- [Problem to solve]:
Restate verbatim the span of lines below between the line with "the confidence intervals" and the line with "sampled answers were", including those two lines, and only that span.

Collected data
● ● ● ●

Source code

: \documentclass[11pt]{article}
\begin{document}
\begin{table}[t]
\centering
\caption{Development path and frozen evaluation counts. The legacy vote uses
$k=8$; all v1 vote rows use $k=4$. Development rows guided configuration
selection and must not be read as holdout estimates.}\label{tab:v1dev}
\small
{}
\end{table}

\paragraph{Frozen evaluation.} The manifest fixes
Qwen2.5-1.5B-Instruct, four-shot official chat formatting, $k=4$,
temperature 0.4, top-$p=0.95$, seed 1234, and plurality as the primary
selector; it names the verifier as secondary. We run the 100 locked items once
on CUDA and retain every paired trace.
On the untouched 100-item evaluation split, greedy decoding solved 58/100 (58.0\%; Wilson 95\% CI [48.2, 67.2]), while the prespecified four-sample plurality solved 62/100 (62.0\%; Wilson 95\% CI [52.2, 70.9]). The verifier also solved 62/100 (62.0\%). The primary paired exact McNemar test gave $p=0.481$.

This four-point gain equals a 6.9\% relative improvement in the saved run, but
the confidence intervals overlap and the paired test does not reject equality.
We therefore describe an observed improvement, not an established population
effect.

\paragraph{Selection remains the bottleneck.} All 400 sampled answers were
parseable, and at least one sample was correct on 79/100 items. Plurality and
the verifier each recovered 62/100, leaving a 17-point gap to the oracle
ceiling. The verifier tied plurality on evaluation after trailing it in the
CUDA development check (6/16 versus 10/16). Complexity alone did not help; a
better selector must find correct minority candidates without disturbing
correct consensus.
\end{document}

● ● ● ●

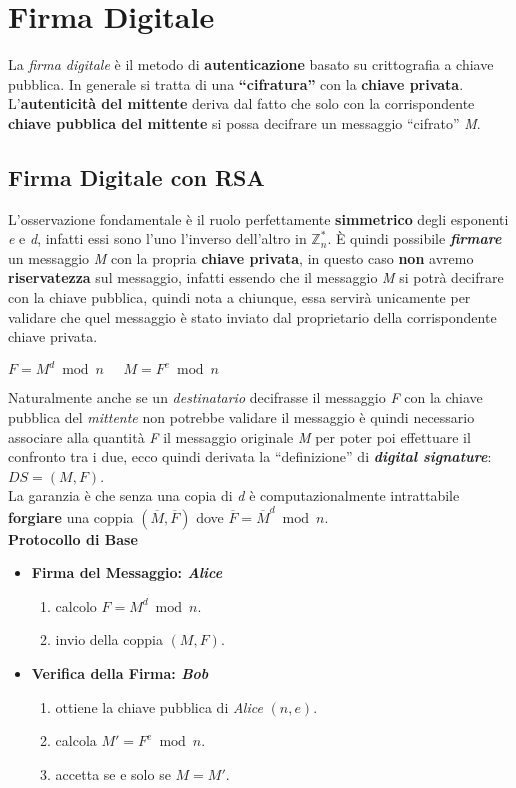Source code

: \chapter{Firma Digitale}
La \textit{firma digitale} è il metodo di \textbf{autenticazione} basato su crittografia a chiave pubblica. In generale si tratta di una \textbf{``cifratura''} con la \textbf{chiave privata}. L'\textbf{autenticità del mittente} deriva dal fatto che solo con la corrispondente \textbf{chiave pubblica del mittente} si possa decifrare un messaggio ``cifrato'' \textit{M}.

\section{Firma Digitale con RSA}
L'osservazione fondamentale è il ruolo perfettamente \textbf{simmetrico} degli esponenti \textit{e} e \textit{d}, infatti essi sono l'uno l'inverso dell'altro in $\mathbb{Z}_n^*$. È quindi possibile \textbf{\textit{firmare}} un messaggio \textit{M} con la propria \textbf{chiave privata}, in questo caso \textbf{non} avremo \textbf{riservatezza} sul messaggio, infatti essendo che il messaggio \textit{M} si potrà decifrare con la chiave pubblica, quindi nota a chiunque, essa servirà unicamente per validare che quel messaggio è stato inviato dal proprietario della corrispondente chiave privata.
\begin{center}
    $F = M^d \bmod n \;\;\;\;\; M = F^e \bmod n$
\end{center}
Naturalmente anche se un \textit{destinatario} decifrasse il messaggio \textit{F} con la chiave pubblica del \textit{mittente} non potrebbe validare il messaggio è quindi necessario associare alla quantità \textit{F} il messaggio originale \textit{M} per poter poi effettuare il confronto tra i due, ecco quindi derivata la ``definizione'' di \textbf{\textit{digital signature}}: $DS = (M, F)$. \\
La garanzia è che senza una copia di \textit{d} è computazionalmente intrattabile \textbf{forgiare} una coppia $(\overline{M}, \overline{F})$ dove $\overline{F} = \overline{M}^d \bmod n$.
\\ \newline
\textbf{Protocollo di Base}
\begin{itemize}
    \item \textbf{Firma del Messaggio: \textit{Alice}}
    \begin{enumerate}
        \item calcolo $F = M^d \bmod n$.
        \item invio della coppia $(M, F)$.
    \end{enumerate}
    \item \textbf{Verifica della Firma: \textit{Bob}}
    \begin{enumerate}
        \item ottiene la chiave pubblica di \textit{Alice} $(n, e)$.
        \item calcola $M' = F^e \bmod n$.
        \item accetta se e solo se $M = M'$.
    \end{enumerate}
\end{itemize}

● ● ● ●

- [Output for this task]:
the confidence intervals overlap and the paired test does not reject equality.
We therefore describe an observed improvement, not an established population
effect.

\paragraph{Selection remains the bottleneck.} All 400 sampled answers were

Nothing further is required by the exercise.